## Task instructions
Quote exactly the lines from the start of the entries to the one with "협력을 통해 이루어집니다.", both ends included.

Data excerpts
________

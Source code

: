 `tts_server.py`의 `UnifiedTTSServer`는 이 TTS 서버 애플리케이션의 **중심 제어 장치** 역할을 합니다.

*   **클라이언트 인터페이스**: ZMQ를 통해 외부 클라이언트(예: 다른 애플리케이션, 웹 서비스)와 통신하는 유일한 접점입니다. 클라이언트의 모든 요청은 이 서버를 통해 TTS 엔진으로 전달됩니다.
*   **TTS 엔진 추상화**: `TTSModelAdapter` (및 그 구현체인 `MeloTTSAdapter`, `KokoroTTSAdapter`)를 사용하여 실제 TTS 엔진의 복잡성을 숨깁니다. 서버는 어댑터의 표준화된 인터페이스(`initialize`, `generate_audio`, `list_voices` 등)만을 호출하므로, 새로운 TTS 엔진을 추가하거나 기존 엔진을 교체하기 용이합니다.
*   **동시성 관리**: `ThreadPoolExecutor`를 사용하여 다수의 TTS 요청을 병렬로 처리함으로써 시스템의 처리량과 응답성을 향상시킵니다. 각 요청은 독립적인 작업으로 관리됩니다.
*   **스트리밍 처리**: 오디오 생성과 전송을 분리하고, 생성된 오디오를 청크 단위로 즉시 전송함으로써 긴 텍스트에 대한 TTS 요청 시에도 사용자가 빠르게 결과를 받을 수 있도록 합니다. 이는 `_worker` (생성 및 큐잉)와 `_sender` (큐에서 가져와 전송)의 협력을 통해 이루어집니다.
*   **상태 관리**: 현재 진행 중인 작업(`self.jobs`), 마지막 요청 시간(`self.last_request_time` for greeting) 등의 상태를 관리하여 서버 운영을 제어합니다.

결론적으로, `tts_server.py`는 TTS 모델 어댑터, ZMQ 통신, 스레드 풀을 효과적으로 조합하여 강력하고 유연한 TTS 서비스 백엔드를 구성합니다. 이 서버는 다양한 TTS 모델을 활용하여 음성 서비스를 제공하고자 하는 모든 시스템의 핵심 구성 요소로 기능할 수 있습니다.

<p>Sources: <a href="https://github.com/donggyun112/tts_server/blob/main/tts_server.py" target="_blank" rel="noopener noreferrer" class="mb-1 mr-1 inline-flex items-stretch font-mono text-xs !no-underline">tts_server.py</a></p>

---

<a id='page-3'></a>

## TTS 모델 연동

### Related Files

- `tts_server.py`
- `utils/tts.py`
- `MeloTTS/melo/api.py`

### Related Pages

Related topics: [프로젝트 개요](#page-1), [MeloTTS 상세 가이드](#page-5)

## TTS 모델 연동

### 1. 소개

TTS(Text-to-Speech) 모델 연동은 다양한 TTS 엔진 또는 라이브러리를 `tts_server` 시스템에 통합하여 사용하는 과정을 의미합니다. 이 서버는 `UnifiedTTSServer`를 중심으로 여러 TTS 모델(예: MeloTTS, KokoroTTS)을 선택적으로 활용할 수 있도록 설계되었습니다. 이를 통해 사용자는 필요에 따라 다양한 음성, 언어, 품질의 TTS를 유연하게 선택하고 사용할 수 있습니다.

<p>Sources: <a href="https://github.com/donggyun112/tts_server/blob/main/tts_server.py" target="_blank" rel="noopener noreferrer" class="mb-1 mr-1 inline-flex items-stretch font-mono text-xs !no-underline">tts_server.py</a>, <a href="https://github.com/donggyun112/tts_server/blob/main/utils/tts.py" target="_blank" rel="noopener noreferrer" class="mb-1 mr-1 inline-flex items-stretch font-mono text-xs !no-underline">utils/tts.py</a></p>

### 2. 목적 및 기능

________

## Exercise answer
Source code

: `tts_server.py`의 `UnifiedTTSServer`는 이 TTS 서버 애플리케이션의 **중심 제어 장치** 역할을 합니다.

*   **클라이언트 인터페이스**: ZMQ를 통해 외부 클라이언트(예: 다른 애플리케이션, 웹 서비스)와 통신하는 유일한 접점입니다. 클라이언트의 모든 요청은 이 서버를 통해 TTS 엔진으로 전달됩니다.
*   **TTS 엔진 추상화**: `TTSModelAdapter` (및 그 구현체인 `MeloTTSAdapter`, `KokoroTTSAdapter`)를 사용하여 실제 TTS 엔진의 복잡성을 숨깁니다. 서버는 어댑터의 표준화된 인터페이스(`initialize`, `generate_audio`, `list_voices` 등)만을 호출하므로, 새로운 TTS 엔진을 추가하거나 기존 엔진을 교체하기 용이합니다.
*   **동시성 관리**: `ThreadPoolExecutor`를 사용하여 다수의 TTS 요청을 병렬로 처리함으로써 시스템의 처리량과 응답성을 향상시킵니다. 각 요청은 독립적인 작업으로 관리됩니다.
*   **스트리밍 처리**: 오디오 생성과 전송을 분리하고, 생성된 오디오를 청크 단위로 즉시 전송함으로써 긴 텍스트에 대한 TTS 요청 시에도 사용자가 빠르게 결과를 받을 수 있도록 합니다. 이는 `_worker` (생성 및 큐잉)와 `_sender` (큐에서 가져와 전송)의 협력을 통해 이루어집니다.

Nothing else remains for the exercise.